La Corée du Sud est souvent, à juste titre, considérée comme un pays modèle en matière de promotion du sport électronique. Initiée sur StarCraft Broodwar, cette politique générale a clairement permis à la scène eSport de se développer et cela continue aujourd'hui via League of Legends ou Heart of the Swarm par exemple. Toutefois ce modèle pourrait bien être remis en cause un jour, car si la classe politique a su pousser lors de la création de ligues comme la KeSPa, elle peut tout aussi bien faire machine arrière. C'est ce qui semble se passer ces derniers temps, avec des discours de plus en plus réticents de certaines personnalités qui souhaitent lutter contre les addictions, plaçant ainsi les jeux vidéo au même niveau que l'alcool ou les drogues illégales.
Et si l'Eldorado de l'eSport n'était plus ce qu'il était ?
Le mois dernier c'est donc Hwang Woo-yea, un politicien faisant partie de la majorité des conservateurs, le parti Saenuri, qui a remis ce sujet à l'ordre du jour. Dans une déclaration reprise par le portail coréen ThisIsGame, Hwang parle de son souhait de sauver la société du mal qui la ronge.
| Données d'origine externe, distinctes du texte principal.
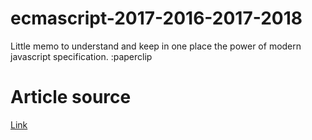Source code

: # ecmascript-2017-2016-2017-2018
Little memo to understand and keep in one place the power of modern javascript specification. :paperclip

# Article source
[Link](https://medium.freecodecamp.org/here-are-examples-of-everything-new-in-ecmascript-2016-2017-and-2018-d52fa3b5a70e)
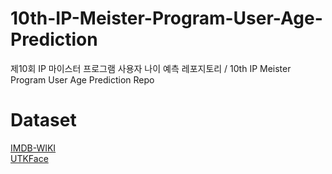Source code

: # 10th-IP-Meister-Program-User-Age-Prediction
제10회 IP 마이스터 프로그램 사용자 나이 예측 레포지토리 / 10th IP Meister Program User Age Prediction Repo

# Dataset
[IMDB-WIKI](https://data.vision.ee.ethz.ch/cvl/rrothe/imdb-wiki/)<br/>
[UTKFace](https://susanqq.github.io/UTKFace/)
Hwang Woo-yea à propos de l'addiction en Corée du Sud (Traduction - Source)
Selon le ministère du Bien-être, il y a quatre catégories majeures d'addictions nécessitant un traitement médical : l'alcool pour 2,18 millions de personnes, 470 000 joueurs en réseau, 590 000 joueurs de casinos et autre jeux de hasard et 90 000 toxicomanes. La somme de ces données représente 6,7% de la population coréenne, ce qui cumulé nous donne 3,33 millions de personnes. Ce pays doit être protégé contre ces quatre addictions majeures. Nous devons comprendre la souffrance individuelle et celle des familles victimes de l'alcool, de la drogue, du jeu et d'internet afin de les soigner. Ceci nous permettrait de vivre dans un environnement plus sain et nous pourrions protéger notre société de ces démons.
Hwang appelle donc à une stricte régulation dans le développement des jeux en Corée du Sud. Bien entendu les industriels ne sont pas heureux de cette situation. Le projet de loi concernant l'addiction n'est toujours pas passé et les lobbys vont très certainement faire leur job pour le modérer, voire le supprimer. Quoi qu'il en soit le parti conservateur Saenuri semble ne pas vouloir lâcher le morceau tant cette question est centrale actuellement chez nos voisins asiatiques. De plus comme ils possèdent la majorité, ils pourraient très bien passer outre les lobbys s'ils le souhaitaient. L'actuelle présidente de la Corée, Park Geun-hye, est d'ailleurs elle aussi une membre du parti Saenuri et elle souhaite également aller dans le sens de la sanction.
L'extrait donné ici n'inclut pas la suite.